In July, the full Moon is known as the Full Buck Moon in America, because it is at this time of the year that deer bucks’ antlers enter a high growth phase. Below are the Moon phases for July 2017:

First Quarter: 1st
Full Moon: 9th
Last Quarter: 16th
New Moon: 23rd

Planets

– Mercury sets soon after sunset for most of July. However, the little planet reaches its greatest eastern elongation from the Sun on the 30th of the month, when it will be 27.2 degrees away from the Sun. Look for Mercury low above the western horizon just after sunset during the last days of July.

– Venus dominates the pre-dawn sky during July, shining at magnitude -4.0 for almost the entire month. Rising at about 02:20 (BST) in the northeast, the planet reaches an elevation of 19 degrees above the eastern horizon on the 1st, but steadily gains height as the month wears on to reach an altitude of 25 degrees or so by month’s end. Look for Venus about 8 degrees south-eastward of the Pleiades during the first days of the July. As the month progresses, Venus will move between the Pleiades and the star Aldebaran to pass about 3 degrees to the upper leftward of Aldebaran on the 14th. Although Venus’ angular diameter will reduce from 18 arcseconds to 15 arcseconds, its illumination will increase from 63% to 74%, which means its brightness will remain largely unchanged during July.

– Mars is not visible at this time, being washed out by the Sun’s glare, and it will only reappear as a morning object at the end of August/beginning of September.

– Jupiter remains a conspicuous magnitude -2.0 object low above the south-western horizon before sunset as it continues its eastward motion through the constellation Virgo. Look for the King of the Planets close to the Moon on the first day of July, and again on the 28th, by which time it will be even lower above the west-south-western horizon when it sets at about 23:01 (BST) on the last days of July.

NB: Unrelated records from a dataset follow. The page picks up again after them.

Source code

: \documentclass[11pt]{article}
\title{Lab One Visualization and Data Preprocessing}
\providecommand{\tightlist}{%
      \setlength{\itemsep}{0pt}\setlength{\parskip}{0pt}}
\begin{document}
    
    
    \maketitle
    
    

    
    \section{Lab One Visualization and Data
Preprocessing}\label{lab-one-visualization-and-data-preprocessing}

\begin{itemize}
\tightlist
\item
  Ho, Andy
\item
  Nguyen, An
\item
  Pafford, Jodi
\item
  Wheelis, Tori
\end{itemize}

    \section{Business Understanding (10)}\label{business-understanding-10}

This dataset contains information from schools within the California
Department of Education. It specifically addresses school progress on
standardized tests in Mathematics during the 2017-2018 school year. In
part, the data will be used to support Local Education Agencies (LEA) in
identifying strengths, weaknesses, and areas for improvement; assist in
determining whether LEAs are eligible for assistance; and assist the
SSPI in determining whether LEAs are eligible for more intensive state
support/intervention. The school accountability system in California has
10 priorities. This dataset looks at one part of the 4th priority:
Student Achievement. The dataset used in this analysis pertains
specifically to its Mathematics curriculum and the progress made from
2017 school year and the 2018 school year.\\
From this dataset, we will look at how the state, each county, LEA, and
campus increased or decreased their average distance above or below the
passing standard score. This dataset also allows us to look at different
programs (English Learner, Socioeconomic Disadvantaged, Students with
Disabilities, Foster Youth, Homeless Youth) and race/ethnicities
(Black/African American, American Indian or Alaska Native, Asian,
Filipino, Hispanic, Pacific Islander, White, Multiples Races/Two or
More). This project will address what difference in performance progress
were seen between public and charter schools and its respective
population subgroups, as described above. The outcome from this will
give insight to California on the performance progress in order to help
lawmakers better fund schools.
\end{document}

– Saturn starts July rising at 19:48 (BST) but rises progressively earlier as the month wears on, to rise at 17:43 (BST) on the 31st. The planet reached its point of closest approach to Earth on June 15th, which means that relatively speaking, it is still fairly close to us as it transits the constellation Sagittarius in which it now occupies an apparent spot just above the centre of the Milky Way. However, although it remains low on the horizon, it is nevertheless the brightest object low above the southern horizon, even though the planet will dim slightly from magnitude 0.1 to 0.3 as the July progresses.

Meteor Showers

July sees the arrival of the Southern Delta Aquarid Meteor Shower, which is suspected to be debris from Comet 96P Machholz. Although this meteor shower favors observers in the southern hemisphere, observers in northern tropical latitudes can observe the poorly-defined peak best between July 27th, and July 30th. Radiating from the star Skat in the constellation Aquarius, this shower usually delivers a maximum of around 15 -25 or so meteors per hour in the small hours just before dawn.

Deep Sky Objects

July brings the parabolic Comet V2 Johnson to within sixth or seventh magnitude, meaning that from a dark site, it will be visible in binoculars and even to the naked eye if seeing conditions are exceptionally good. Look for the comet in the constellation Virgo, where it will be at magnitude 7.5 only about 0.5 degrees to the northward of the star Kappa Virginis during the first days of July. The first really good opportunity to view the comet will occur on July 11th, when it will be close to the Hydra/Libra border, but still in Virgo, from whence it moves into Hydra on the 17th of the month. By the end of the month, the comet will be located less than one degree from the face-on spiral galaxy NGC 5556. By the end of July, Comet Johnson will become visible only to southern hemisphere observers as it continues its southward motion.